Błażej Łojewski is an artist and the creator of Psychism, an authorial concept of art developed around the active role of the viewer in the construction of meaning. Publicly presented as both a scientist and a medical professional by training, Łojewski brings to his artistic practice an unusual combination of analytical discipline and experiential inquiry, treating art not as a closed object of contemplation, but as a dynamic field of perception and response. 


At the centre of his work lies a sustained interest in the moment at which viewing becomes participation. Rather than positioning the spectator as a passive observer, Łojewski constructs works that invite projection, interpretation, and psychological involvement. In this way, the image becomes less a fixed statement than a site of activation, where perception is continuously shaped by memory, subjectivity, suggestion, and inner association. 


Psychism may therefore be understood as a practice concerned not only with what is seen, but with the conditions under which seeing takes place. Łojewski’s work examines the unstable boundary between image and response, surface and mental projection, visual encounter and personal construction. What emerges is a language of art grounded in participation, ambiguity, and the shifting relation between external form and internal experience. 

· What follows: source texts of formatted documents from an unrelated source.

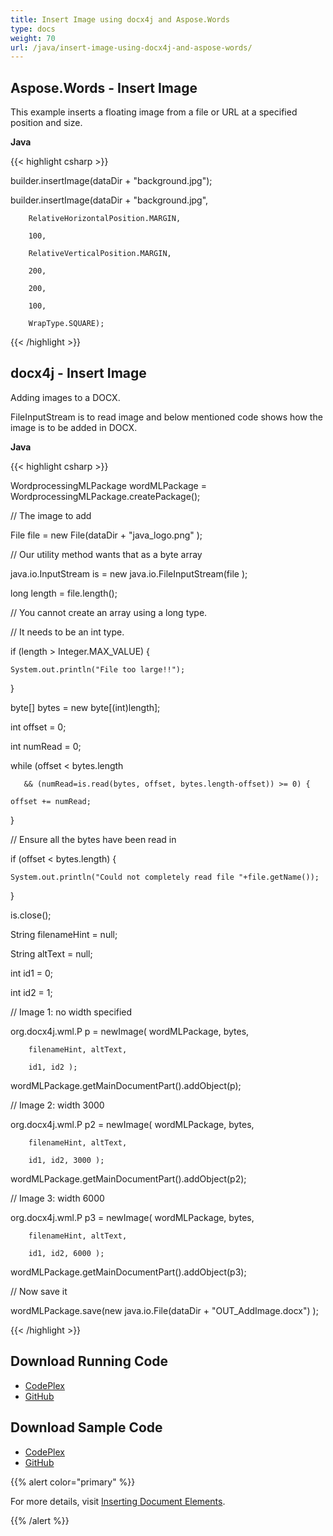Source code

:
 ```yaml
---
title: Insert Image using docx4j and Aspose.Words
type: docs
weight: 70
url: /java/insert-image-using-docx4j-and-aspose-words/
---
```


## **Aspose.Words - Insert Image**
This example inserts a floating image from a file or URL at a specified position and size.

**Java**

{{< highlight csharp >}}

 builder.insertImage(dataDir + "background.jpg");

builder.insertImage(dataDir + "background.jpg",

        RelativeHorizontalPosition.MARGIN,

        100,

        RelativeVerticalPosition.MARGIN,

        200,

        200,

        100,

        WrapType.SQUARE);


{{< /highlight >}}
## **docx4j - Insert Image**
Adding images to a DOCX.

FileInputStream is to read image and below mentioned code shows how the image is to be added in DOCX.

**Java**

{{< highlight csharp >}}

 WordprocessingMLPackage wordMLPackage = WordprocessingMLPackage.createPackage();

// The image to add

File file = new File(dataDir + "java_logo.png" );

// Our utility method wants that as a byte array

java.io.InputStream is = new java.io.FileInputStream(file );

long length = file.length();

// You cannot create an array using a long type.

// It needs to be an int type.

if (length > Integer.MAX_VALUE) {

	System.out.println("File too large!!");

}

byte[] bytes = new byte[(int)length];

int offset = 0;

int numRead = 0;

while (offset < bytes.length

       && (numRead=is.read(bytes, offset, bytes.length-offset)) >= 0) {

    offset += numRead;

}

// Ensure all the bytes have been read in

if (offset < bytes.length) {

    System.out.println("Could not completely read file "+file.getName());

}

is.close();

String filenameHint = null;

String altText = null;

int id1 = 0;

int id2 = 1;

// Image 1: no width specified

org.docx4j.wml.P p = newImage( wordMLPackage, bytes,

		filenameHint, altText,

		id1, id2 );

wordMLPackage.getMainDocumentPart().addObject(p);

// Image 2: width 3000

org.docx4j.wml.P p2 = newImage( wordMLPackage, bytes,

		filenameHint, altText,

		id1, id2, 3000 );

wordMLPackage.getMainDocumentPart().addObject(p2);

// Image 3: width 6000

org.docx4j.wml.P p3 = newImage( wordMLPackage, bytes,

		filenameHint, altText,

		id1, id2, 6000 );

wordMLPackage.getMainDocumentPart().addObject(p3);


// Now save it

wordMLPackage.save(new java.io.File(dataDir + "OUT_AddImage.docx") );

{{< /highlight >}}
## **Download Running Code**
- [CodePlex](https://aspose-wordsjavadocx4j.codeplex.com/releases/view/618874)
- [GitHub](https://github.com/aspose-words/Aspose.Words-for-Java/releases/tag/Aspose.Words_Java_for_Docx4j-v1.0.0)
## **Download Sample Code**
- [CodePlex](https://aspose-wordsjavadocx4j.codeplex.com/SourceControl/latest#src/main/java/com/aspose/words/examples/featurescomparison/documents/addimage/)
- [GitHub](https://github.com/aspose-words/Aspose.Words-for-Java/tree/master/Plugins/Aspose.Words-for-Java_for_Docx4j/src/main/java/com/aspose/words/examples/featurescomparison/documents/addimage)

{{% alert color="primary" %}} 

For more details, visit [Inserting Document Elements](/words/java/use-documentbuilder-to-insert-document-elements/).

{{% /alert %}}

An important public dimension of his activity is the long-standing charitable exhibition series associated with his work, organised in support of the School and Educational Center for Blind Children in Laski, Poland. This aspect of his practice underscores a broader ethical dimension in which art is understood not only as an aesthetic proposition, but also as a form of relation, engagement, and social resonance. 

Blaze Lojewski

My work begins with a simple conviction: seeing is never passive. The image does not end at its surface, because it is completed in the mind of the viewer. What interests me is the moment in which perception becomes participation — when looking turns into projection, interpretation, memory, and inner response.


This is the foundation of Psychism, the artistic concept I have developed over the years. I do not treat the work of art as a closed statement or a finished message. I see it instead as a field of activation, where the viewer becomes involved in the formation of meaning. In this sense, the work is never entirely fixed. It changes with the person who encounters it, with the emotional and psychological state they bring to it, and with the associations it sets in motion.


I am interested in the unstable boundary between what is given and what is imagined, between visual form and mental construction. The image may suggest, disturb, invite, or withhold, but it should never remain inert. What matters to me is not illustration, but response — the possibility that art may awaken something already present, yet not fully visible, within the viewer.


My background in science and medicine has shaped the way I think about perception, structure, and human experience. At the same time, art allows me to move beyond explanation into the realm of ambiguity, subjectivity, and inner life. It is precisely this intersection that matters to me: the meeting point of observation and emotion, analysis and intuition, image and psyche.


For me, art becomes fully alive only when it is entered by another consciousness. The viewer is not outside the work, but within its final becoming.